Note: I am not a lawyer or a creator of a WordPress-extending product that I sell for money. I’m just a nerd with opinions. Sometimes I write them down.
These “four essential freedoms” are described by the Free Software Foundation as:
- The freedom to run the program as you wish, for any purpose.
- The freedom to study how the program works, and change it so it does your computing as you wish.
- The freedom to redistribute copies so you can help others.
- The freedom to distribute copies of your modified versions to others.
These are not shallow freedoms. These are freedoms that put the rights of the user ahead of the developer.
WordPress is distributed with a GPLv2 (or later) license. It is generally understood that plugins created for WordPress and code using WordPress APIs must also be distributed under a GPL compatible license.
Any GPL compatible license establishes these four freedoms for users. Some are less insistent than the GPL about how these freedoms must be passed on in derivative works.
The decision to create and distribute software with a copyleft license comes with an understanding that you are guaranteeing these freedoms for users of that software, whether or not you charge a fee for its original distribution.
It is not illegal, unethical, or piracy for someone to redistribute a copy of software with a copyleft license to others in a modified or unmodified form, for free or for a fee.
It is not illegal, unethical, or piracy for someone to modify a copy of software with a copyleft license so that it runs without an additional authorization check.
These are freedoms explicitly communicated to users by a license chosen by the author.
It is unethical to prevent someone from modifying or redistributing copyleft licensed software. This type of prevention would conflict with the license assigned to it.
That’s the sandbox we’ve chosen to play in. The users always win!

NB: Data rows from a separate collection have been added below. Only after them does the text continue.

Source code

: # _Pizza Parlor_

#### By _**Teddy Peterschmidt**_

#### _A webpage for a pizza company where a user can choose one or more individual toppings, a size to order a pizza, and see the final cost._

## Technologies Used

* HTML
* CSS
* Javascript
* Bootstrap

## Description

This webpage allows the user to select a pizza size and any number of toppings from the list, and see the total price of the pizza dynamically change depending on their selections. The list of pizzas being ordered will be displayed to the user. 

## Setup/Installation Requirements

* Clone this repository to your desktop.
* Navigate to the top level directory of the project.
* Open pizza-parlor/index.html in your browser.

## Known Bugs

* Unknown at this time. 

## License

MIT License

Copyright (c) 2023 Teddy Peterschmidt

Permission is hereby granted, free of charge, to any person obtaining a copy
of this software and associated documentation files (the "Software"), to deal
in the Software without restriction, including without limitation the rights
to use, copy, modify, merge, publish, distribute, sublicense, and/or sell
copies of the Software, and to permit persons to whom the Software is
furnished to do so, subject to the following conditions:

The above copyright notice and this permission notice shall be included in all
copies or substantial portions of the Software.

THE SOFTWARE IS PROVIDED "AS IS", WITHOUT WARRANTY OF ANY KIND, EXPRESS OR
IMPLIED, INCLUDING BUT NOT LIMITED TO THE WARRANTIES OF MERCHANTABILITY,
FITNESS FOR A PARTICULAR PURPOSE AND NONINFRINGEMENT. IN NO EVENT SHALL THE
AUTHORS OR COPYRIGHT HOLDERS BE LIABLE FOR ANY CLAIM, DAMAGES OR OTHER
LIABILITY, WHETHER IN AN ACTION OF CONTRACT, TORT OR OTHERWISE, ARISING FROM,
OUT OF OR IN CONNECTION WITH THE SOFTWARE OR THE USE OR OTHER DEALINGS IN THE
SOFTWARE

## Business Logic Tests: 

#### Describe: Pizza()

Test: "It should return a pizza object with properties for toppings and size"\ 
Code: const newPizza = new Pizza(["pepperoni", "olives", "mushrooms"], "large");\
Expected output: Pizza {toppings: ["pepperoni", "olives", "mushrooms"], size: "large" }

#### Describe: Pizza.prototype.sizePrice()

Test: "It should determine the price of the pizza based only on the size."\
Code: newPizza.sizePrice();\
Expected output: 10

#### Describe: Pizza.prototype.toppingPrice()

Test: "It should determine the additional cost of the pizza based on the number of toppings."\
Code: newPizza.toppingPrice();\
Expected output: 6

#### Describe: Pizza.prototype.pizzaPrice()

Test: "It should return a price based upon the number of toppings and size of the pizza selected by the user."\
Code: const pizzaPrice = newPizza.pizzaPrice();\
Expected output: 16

I have an easy time seeing this from the user perspective. I am a big proponent of copyleft and the freedoms it provides. I can also see how it can be discouraging for those who spend loads of time building a business by extending WordPress only to see others redistribute that software for free or for a fee that ends up in someone else’s pocket.
It’s a distraction that’s not worth the focus. You’ve distributed software with freedoms, let those freedoms be.
That said, there are some things that could be done to try and reduce the impact on a business.
A copyleft license coexists with trademark. The GPL includes an option for additional terms in which you can add language to the license that declines “to grant rights under trademark law for use of some trade names, trademarks, or service marks”.
With additional terms like this, someone would need to make reasonable changes to the code to remove the plugin’s original name and branding before redistributing it.
Also—this is all a simplification—derivatives of WordPress code must be distributed with a GPL compatible license. The SFLC left open the possibility that things like images and CSS files could be distributed through an additional license.
You could go above and beyond to apply a restrictive copyright license to some parts of a plugin and a copyleft license to the parts that interact with WordPress. This would make it harder to redistribute without significant work.
And that all said, everything is subject to actual challenges in actual court rooms with actual lawyers that cost actual money. None of this is truly settled.
The best way forward, IMO, is to make and distribute software with a copyleft license, embrace the freedoms that license provides for users, charge for it, and focus on making it better!